I was catapulted back into some unremembered trauma. The weekend was rough. Lots of negotiating – do I try and get out of the house, and so possibly get a bit of energy or feelings of normality back? Or will that just deplete what little energy I do have, which I need to keep the basics of life going?
Currently I feel a huge distrust of Ron once again. He seems to plunge me into these things, then leaves me to it. I’m remembering how badly he seemed to be handling one of his clients who was actually about to be admitted to the psych ward, and who stayed there a month in the end. We were in group, and the evening revolved around her, and she was spinning, becoming more and more emotional and more and more distraught, and he seemed to be encouraging her to keep going deeper into her feelings, when in my opinion, he really needed to be helping her to shut them down or contain them, at this crisis point. I’m no professional. But it’s always bothered me, that he plunged ahead and seemed to be pushing her deeper into crisis.
I actually don’t need anyone telling me that Ron is not up to much. I swing back and forth about his skills, and it just doesn’t help me to hear that he sounds like he’s not good at his job. It’s not as if any reader has experienced him – it’s always just me, with my doubts, my fears, my attachment, my gratefulness. You can only see him through my neurosis, and a part of that is my severe ambivalence.
Currently I feel angry with him that this last session and the aftermath was so very rough on me, and didn’t hurt him at all. It may be that this re-experiencing is not healing – it’s PTSD, with scenes bobbing up then subsiding again, basically unchanged, ready to come up again at the next trigger.
I remember a therapist I saw for a few years, who didn’t much like me, and whom I didn’t like. I was very depressed, and she had me beat cushions and hit things with a foam bat. And I really couldn’t. The effort was too much, and I’d feel even more hopeless. And I’d cry in despair. She felt I needed to express anger, and then my depression would resolve. As if expressing by itself was enough to heal.
Anyway, she did me no good at all. Ron is nothing like this. I know he has done me good. The way he listens, and cares, and some of the discussions we have help. I see life and relationships so very differently than I did in the past. It’s kind of like seeing the world in three dimensions now, where previously, I only saw two.
I think trying to heal completely on my own, except for fifty minutes a week of therapy time, is not that effective. There is just no one to share my struggle with. It’s true, I don’t try. The friends I have, I see when I’m feeling more upbeat or at least neutral. They truly would not understand.
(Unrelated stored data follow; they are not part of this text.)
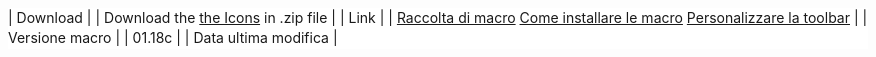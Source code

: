 | Download                                                                                                                                                                                                                                                                                                                                                                                                                                                                                                                                                                                                                                                                                                                                                                                 |
| Download the [the Icons](https://forum.freecadweb.org/download/file.php?id=80844) in .zip file                                                                                                                                                                                                                                                                                                                                                                                                                                                                                                                                                                                                                                                                                           |
| Link                                                                                                                                                                                                                                                                                                                                                                                                                                                                                                                                                                                                                                                                                                                                                                                     |
| [Raccolta di macro](/Macros_recipes/it "Macros recipes/it") [Come installare le macro](/How_to_install_macros/it "How to install macros/it") [Personalizzare la toolbar](/Customize_Toolbars/it "Customize Toolbars/it")                                                                                                                                                                                                                                                                                                                                                                                                                                                                                                                                                                 |
| Versione macro                                                                                                                                                                                                                                                                                                                                                                                                                                                                                                                                                                                                                                                                                                                                                                           |
| 01.18c                                                                                                                                                                                                                                                                                                                                                                                                                                                                                                                                                                                                                                                                                                                                                                                   |
| Data ultima modifica                                                                                                                                                                                                                                                                                                                                                                                                                                                                                                                                                                                                                                                                                                                                                                     |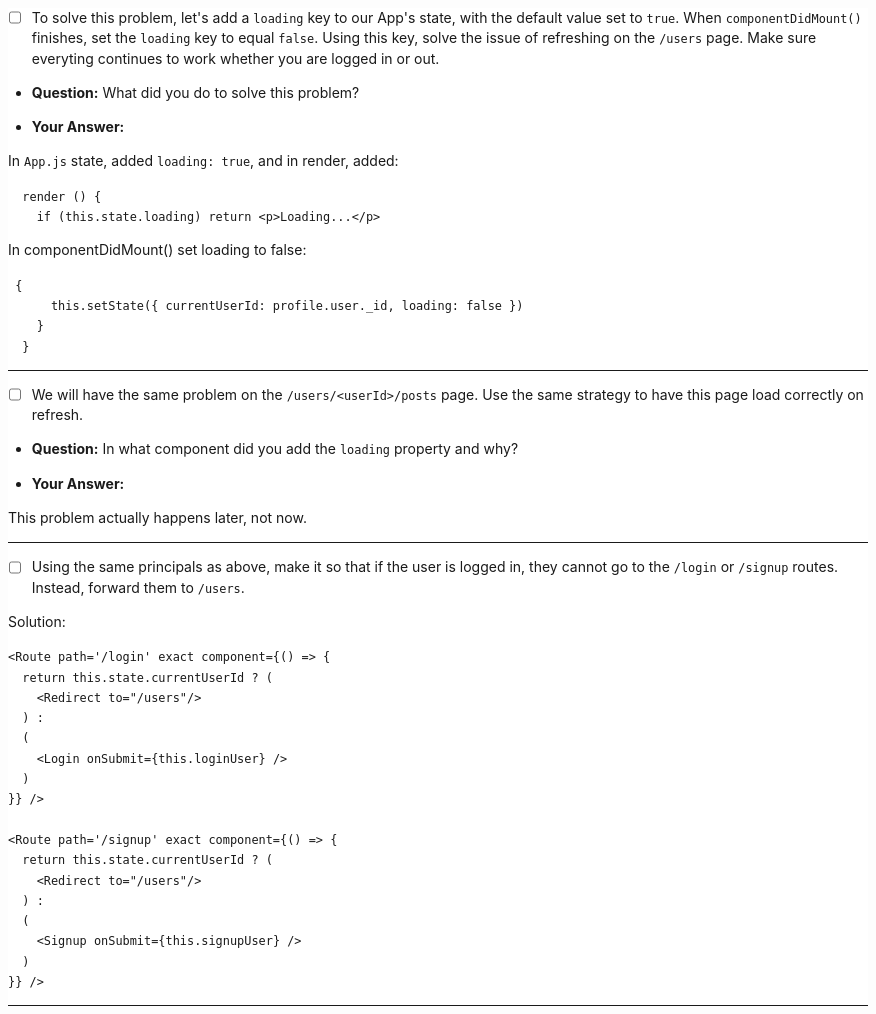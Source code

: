 
- [ ] To solve this problem, let's add a `loading` key to our App's state, with the default value set to `true`. When `componentDidMount()` finishes, set the `loading` key to equal `false`. Using this key, solve the issue of refreshing on the `/users` page. Make sure everyting continues to work whether you are logged in or out.

* **Question:** What did you do to solve this problem?

* **Your Answer:**

In `App.js` state, added `loading: true`, and in render, added:

```
  render () {
    if (this.state.loading) return <p>Loading...</p>
```

In componentDidMount() set loading to false:

```
 {
      this.setState({ currentUserId: profile.user._id, loading: false })
    }
  }
```
---

- [ ] We will have the same problem on the `/users/<userId>/posts` page. Use the same strategy to have this page load correctly on refresh.

* **Question:** In what component did you add the `loading` property and why?

* **Your Answer:**

This problem actually happens later, not now.


---

- [ ] Using the same principals as above, make it so that if the user is logged in, they cannot go to the `/login` or `/signup` routes. Instead, forward them to `/users`.

Solution:
```
<Route path='/login' exact component={() => {
  return this.state.currentUserId ? (
    <Redirect to="/users"/>
  ) :
  (
    <Login onSubmit={this.loginUser} />
  )
}} />

<Route path='/signup' exact component={() => {
  return this.state.currentUserId ? (
    <Redirect to="/users"/>
  ) :
  (
    <Signup onSubmit={this.signupUser} />
  )
}} />
```

---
That’s kind of why I felt comfortable with them – they’re people who do not express feelings. And trauma is extreme – you’d need someone special to be able to tolerate someone else’s pain and not judge, when it’s severe like this.
Anyway. I’m not sure that what I’m doing with trauma is helping me overall.
It was definitely the sit-ups that were triggering me. I’ve stopped doing the exercise, because I just cannot cope with regular life and be triggered like that on a daily basis. Very odd that it took me so long to realize what the cause was.
Trying to end this on some kind of more hopeful note. Um….I don’t feel hopeful. I feel this weird mix of gratefulness and distrust towards my therapist. It’s an uneasy place to be.